Cat Potter (MA Fashion Footwear)
Cat Potter's wooden "shoes" landed in my inbox a while back and they got me salivated for the exhibition if her peers were going to be anywhere near as focused as her collection. Working with University College London and their 3-axis milling machines, normally used in architecture to create much larger scale building components, Cat wanted to bypass the conventional shoe components and create an object out of wood that would gradually build up from a rectangular block to a more shoe-like sandal shape. Functionality wasn't the goal here as Cat wanted to explore an entirely alternative mode of construction. Blending in furniture and architecture into footwear isn't entirely new but it's interesting that these "shoes" take the methodology behind those aforementioned fields and applies them to footwear. It's an extreme that can really only be appreciated when you see Cat's future work which hopefully we will see more of.

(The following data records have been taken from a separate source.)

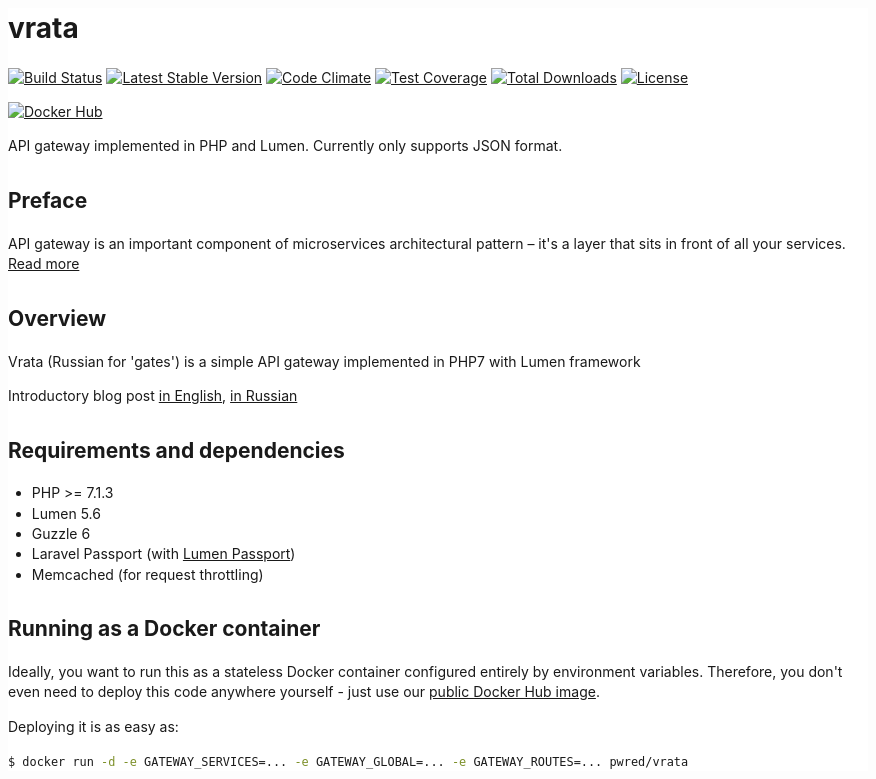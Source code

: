 # vrata

[![Build Status](https://travis-ci.org/PoweredLocal/vrata.svg)](https://travis-ci.org/PoweredLocal/vrata)
[![Latest Stable Version](https://poser.pugx.org/poweredlocal/vrata/v/stable)](https://packagist.org/packages/poweredlocal/vrata)
[![Code Climate](https://codeclimate.com/github/PoweredLocal/vrata/badges/gpa.svg)](https://codeclimate.com/github/PoweredLocal/vrata)
[![Test Coverage](https://codeclimate.com/github/PoweredLocal/vrata/badges/coverage.svg)](https://codeclimate.com/github/PoweredLocal/vrata/coverage)
[![Total Downloads](https://poser.pugx.org/poweredlocal/vrata/downloads)](https://packagist.org/packages/poweredlocal/vrata)
[![License](https://poser.pugx.org/poweredlocal/vrata/license)](https://packagist.org/packages/poweredlocal/vrata)

[![Docker Hub](http://dockeri.co/image/pwred/vrata)](https://hub.docker.com/r/pwred/vrata/)

API gateway implemented in PHP and Lumen. Currently only supports JSON format.

## Preface

API gateway is an important component of microservices architectural pattern – it's a layer that sits in front of all your services. [Read more](http://microservices.io/patterns/apigateway.html)

## Overview

Vrata (Russian for 'gates') is a simple API gateway implemented in PHP7 with Lumen framework

Introductory blog post [in English](https://medium.com/@poweredlocal/developing-a-simple-api-gateway-in-php-and-lumen-f84756cce043#.6yd9uwmat), [in Russian](https://habrahabr.ru/post/315128/)

## Requirements and dependencies

- PHP >= 7.1.3
- Lumen 5.6
- Guzzle 6
- Laravel Passport (with [Lumen Passport](https://github.com/dusterio/lumen-passport))
- Memcached (for request throttling)

## Running as a Docker container

Ideally, you want to run this as a stateless Docker container configured entirely by environment variables. Therefore, you don't even need to deploy
this code anywhere yourself - just use our [public Docker Hub image](https://hub.docker.com/r/pwred/vrata).

Deploying it is as easy as:

```bash
$ docker run -d -e GATEWAY_SERVICES=... -e GATEWAY_GLOBAL=... -e GATEWAY_ROUTES=... pwred/vrata
```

Christina Hamilton (MA Fashion Artefact)
If I had passed Christina Hamilton's work a year ago, I might not have been as interested in her saddlery led bike accessories. The Tweed Run experience of last year and the fact that Steve has just got himself a handsome new bike makes Christina's work suddenly all the more relevant. Not that she needs fairweather cyclists like myself. Whether it's down to Boris bikes or not, London is a cyclist-heavy city and handsome accessories that don't sacrifice aesthetic for functionality will only become higher in demand. Christina hopes to develop a business out of her leather bike wares that are made using traditional saddlery techniques and on the bikes at the exhibition, her pieces already looked like they were ready to hit the road.
Chi Yuen (MA Fashion Footwear)
I actually met Chi (also called Cherry) back in 2008 in San Francisco as part of the Arts of Fashion competition. She was doing womenswear back then but has refocused on footwear and has since gained work experience at the likes of Celine and Alexander Wang. Her graduate collection is really geared towards launching a solo brand. The warped and draped leather as well as the ruching of fur are unexpected details in this highly polished collection. These extremities are tempered enough to the point where you can already see them walking down the street, a recurring theme with a lot of the MA Fashion Artefacts/Footwear graduates.
Jen Wang (MA Fashion Artefact)
I was trying to rack my brains to see whether previous LCF fashion artefacts students had done sunglasses and in fact Jen Wang is the first one to do it. It was also the first time I'd ever tried on anything at a graduate exhibition which made the reality of Jen Wang bringing these glasses to production, all the more appealing. Based on bipolar personalities and the sunglasses as a face-changer, these highly complex designs really put Wang's sunglasses in a different league from the bulk of standardised frames that exist. Designers sunglasses so often rely on the strength of a brand or a logo and Jen Wang really opens up the opportunties of pushing sunnies to becoming the central focus rather than the tack-on accessory. Incidentally, it was also in China that Jen made these exquisite sunglasses, which sheds light on how the Made in China label will inevitably change in the future. Another Wang to add into the fashion fold would be no bad thing if we were able to get our mitts on sunglasses of this ilk.